XML vs. HTML: sitemap comparison
It is common to differentiate between two versions of the sitemap: it exists in the XML format, and there are also HTML sitemaps. If you want to make the sitemap available to website visitors, you should make an HTML sitemap. This is essentially an additional document that is part of the website, and can be incorporated into the structure of its online presence just like any other HTML page. A sitemap that is created in the XML format, however, is primarily oriented toward search engines. XML is a markup language just like HTML, but the former boasts more functions.
This results in advantages and disadvantages of XML and HTML sitemaps. A navigation file in the HTML format can be used by visitors to the website without complications. Users can easily find their way around the site via the links when they are looking for something. In this way, the sitemap becomes akin to the search function and the navigation bar. The sitemap is thus an additional website component that increases user-friendliness. These days, the sitemap usually isn’t integrated as a frame. Instead, it is common to provide a link to the overview document, above the header or footer of the website, for example.
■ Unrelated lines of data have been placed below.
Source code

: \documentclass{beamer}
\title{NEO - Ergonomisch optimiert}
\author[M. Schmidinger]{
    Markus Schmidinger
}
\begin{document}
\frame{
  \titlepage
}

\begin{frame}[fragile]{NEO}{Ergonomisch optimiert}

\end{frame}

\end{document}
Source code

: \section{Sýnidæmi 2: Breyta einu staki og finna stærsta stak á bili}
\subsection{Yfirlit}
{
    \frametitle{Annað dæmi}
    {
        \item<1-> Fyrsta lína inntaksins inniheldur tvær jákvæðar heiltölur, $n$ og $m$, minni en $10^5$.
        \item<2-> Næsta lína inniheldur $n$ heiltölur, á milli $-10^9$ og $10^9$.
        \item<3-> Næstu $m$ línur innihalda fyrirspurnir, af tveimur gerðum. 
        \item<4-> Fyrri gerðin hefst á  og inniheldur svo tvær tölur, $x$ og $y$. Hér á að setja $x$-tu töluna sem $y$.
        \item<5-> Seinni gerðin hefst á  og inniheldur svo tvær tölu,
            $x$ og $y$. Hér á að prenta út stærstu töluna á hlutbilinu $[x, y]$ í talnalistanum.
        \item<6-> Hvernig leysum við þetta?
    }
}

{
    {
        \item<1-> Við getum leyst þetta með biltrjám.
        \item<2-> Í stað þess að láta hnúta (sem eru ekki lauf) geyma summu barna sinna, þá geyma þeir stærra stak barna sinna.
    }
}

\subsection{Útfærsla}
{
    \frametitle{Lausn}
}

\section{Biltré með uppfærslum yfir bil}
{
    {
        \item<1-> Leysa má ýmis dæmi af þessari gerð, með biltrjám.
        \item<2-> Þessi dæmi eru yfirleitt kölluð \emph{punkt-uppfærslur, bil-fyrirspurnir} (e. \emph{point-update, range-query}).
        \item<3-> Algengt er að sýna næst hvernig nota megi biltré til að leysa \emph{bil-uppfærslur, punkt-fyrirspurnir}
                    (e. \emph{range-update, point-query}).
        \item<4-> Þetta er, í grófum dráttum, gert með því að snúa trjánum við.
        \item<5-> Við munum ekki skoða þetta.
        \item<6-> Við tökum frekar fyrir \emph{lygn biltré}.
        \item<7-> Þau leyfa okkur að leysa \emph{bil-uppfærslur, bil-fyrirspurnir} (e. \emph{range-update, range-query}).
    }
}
If you create a sitemap in the XML format, you have the option to submit it to the Google Search Console. This will allow the search engine to gain a better understanding of your entire website. XML also allows you to create a so-called video sitemap. It is difficult for Google and other search engines to read the content of video files, making the search engines dependent on additional data, called metadata. If you have incorporated videos into your site and would like Google to integrate them into its video search, you should provide a video sitemap.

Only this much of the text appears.